Genre: character studyish
Characters: Mary, (John) and the boys
Warnings/Spoilers: S12, 12 x 12, mentions of trauma
Summary: Mary Winchester, collector.
She’s a girl again. She’s got a box full of quartzes from the bed of the Kaw, riverrock shining like the eyes of the boy she’ll marry, bedroom coverletted in rainbows, salt-lined, with a panic-room of a closet, lore cached under Kerouac, gleamy, soft-scratched vinyl. Across the Universe. Blackbird. All she knows she can't be: sweet, pond-crossing harmony. It’s all Stones where she really lives, juked-up beggar’s banquet, devil and earth-salt and street fight; faraway, faraway eyes. Wrist-charms jangling and weres at the gate. Her father brings out a box on her 16th, sets it right next to a heaped-up sugar cloud; angel-cake and a box and the blade inside, velvet-nestled, casts bloody sundown on her woman’s face.
She’s a mother.
Her son is in love. Or that's what John says; this newborn. Look at him, first blade of suburban prairie sunrise. Looks up at her like he's all she'll ever need. Almost blooms. American bellflower.
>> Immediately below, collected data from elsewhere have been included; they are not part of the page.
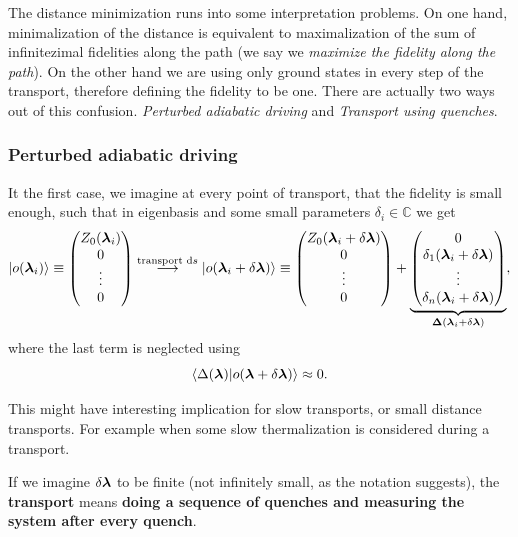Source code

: The distance minimization runs into some interpretation problems. On one hand, minimalization of the distance is equivalent to maximalization of the sum of infinitezimal fidelities along the path (we say we \emph{maximize the fidelity along the path}). On the other hand we are using only ground states in every step of the transport, therefore defining the fidelity to be one. There are actually two ways out of this confusion. \emph{Perturbed adiabatic driving} and \emph{Transport using quenches}.


\subsubsection{Perturbed adiabatic driving}
It the first case, we imagine at every point of transport, that the fidelity is small enough, such that in eigenbasis and some small parameters $\delta_i\in \mathbb{C}$ we get
$$\ket{o({\bm\lambda}_i)}\equiv \begin{pmatrix}
    Z_0({\bm\lambda}_i)\\
    0\\
    \vdots \\
    0
\end{pmatrix} \overset{\text{transport }\mathrm{d} s}{\longrightarrow} \ket{o({\bm\lambda}_i+\delta {\bm\lambda})}\equiv\begin{pmatrix}
    Z_0({\bm\lambda}_i+\delta {\bm\lambda})\\
    0\\
    \vdots \\
    0
\end{pmatrix} +\underbrace{\begin{pmatrix}
    0\\
    \delta_1({\bm\lambda}_i+\delta {\bm\lambda})\\
    \vdots \\
    \delta_n({\bm\lambda}_i+\delta {\bm\lambda})
\end{pmatrix}}_{\mathbf{\Delta}({\bm\lambda}_i+\delta {\bm\lambda})}, $$
where the last term is neglected using 
$$\braket{\Delta({\bm\lambda})|o({\bm\lambda}+\delta{\bm\lambda})}\approx 0.$$

This might have interesting implication for slow transports, or small distance transports. For example when some slow thermalization is considered during a transport.




If we imagine $\delta{\bm\lambda}$ to be finite (not infinitely small, as the notation suggests), the \textbf{transport} means \textbf{doing a sequence of quenches and measuring the system after every quench}.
Those raccoon grapes she’d stuff her pockets with.
She’s a mother and she drifts, makes a basket of memory: his first thriftstore blanket, Army, cast-off pacifier; garage-sale seraph.
The trimmings of his hard little nails.
Mary you're in heaven.
That’s what the voice says, in the crisping plaster, in the ether, and she is for awhile, and then she’s at Robintree, or in the veil, or on the bank where her father died, yellow-eyed, breath chock with sulfur and Kansas sand.
She gathers grains, stashes them in the pockets of her nightgown, treads barefoot downstairs and into John’s arms, the John who died and lived and bought a car and drove her home.
Mary you’re on earth.
That’s what her elder told her, but her boys are gone six weeks now and she’s on the road; lights holy oil, crouches roadside in Nebraska, looks up at the stars and names them, one at a time, for the might-have-beens, for plants and rocks and songs and signs.
She picks up postcards; words, apps, maps; puts the past in her pack, with the rounds.
Mom, her younger says, Mom are you alright.
She doesn’t know this boy, so full of John's fire. Beautiful Sam, sharp as quartzes. Sammy, Dean says, sets on the table something like French toast. Side of meat. Dean crams. Sam picks. Brothers bicker. She fills her notebook with phrases that are them, if this were them for real: this spread, warm underground morning with no monsters. Plate full of burnt bread. 1940’s butter knife. Robes of long-dead men.
She’s always been a dreamer.
Dreams she's possessed and wakes, if she really is awake, to the bunker-dark, screams sigilled into walls. Her sons are dead to it, Dean flat on his front, Sam curled on his side, hair splayed on his plain pillow. (She didn't mean to but one day, storeroom, Dean roughhousing, Sam whistling in the ruins, she picked up a locket, uncursed, curled hairs from their two combs into it, snapped it tight and let it hang down past her fourth rib, brassy and clean; a prayer.)
She dreams there's another inside her, not a son but a sound, arch and laughing and loud, who puts fingers to ligaments and jiggles, giggles, calls her mother of vessels, MILF of MILF of MILF's. Laughs.
You, a demon whispers, are my best thing; Mother Mary vessel of vessels. Pray for us now.
She’s a thief.
She's broken into places. Picked, kicked in, walked right through an open door.
Stolen, too. Jean-pockets bulging with talisman. Gun jammed, waistband-tight.
Sam slips his hand in hers; Dean clicks the safety on. They’re here. That’s the thing: burnt, haunted, wrecked-and-returned, not whole.
They say they're fine, different ways--Dean laughs it off, says he's got an angel on his shoulder like his mama always wanted, less cheesy and more—well, just Cas. Sam won’t let her catch him walleyed, except when he does; they don't jump at shades, don't stock up for the end times. But for the end times: panics, ammo, bunkerful of canned things, too much beer. They could stay. Hoard up.
She’s a mother.
She finds bowls. Stirs up something hot, thinks on it.
Listens to voices from across the sea.
Find it, one of them says, the most important thing in the universe. Give it away.
Hey Jude. Hey little Annie. Get your gun and give it to another, to man with an accent, to anyone who can make it safe, clear the world of what makes your sons who they are, men who hunch and pace and scream and scar.
Anyone who can make you a girl again.
Prairie horizon and pocket full of stones.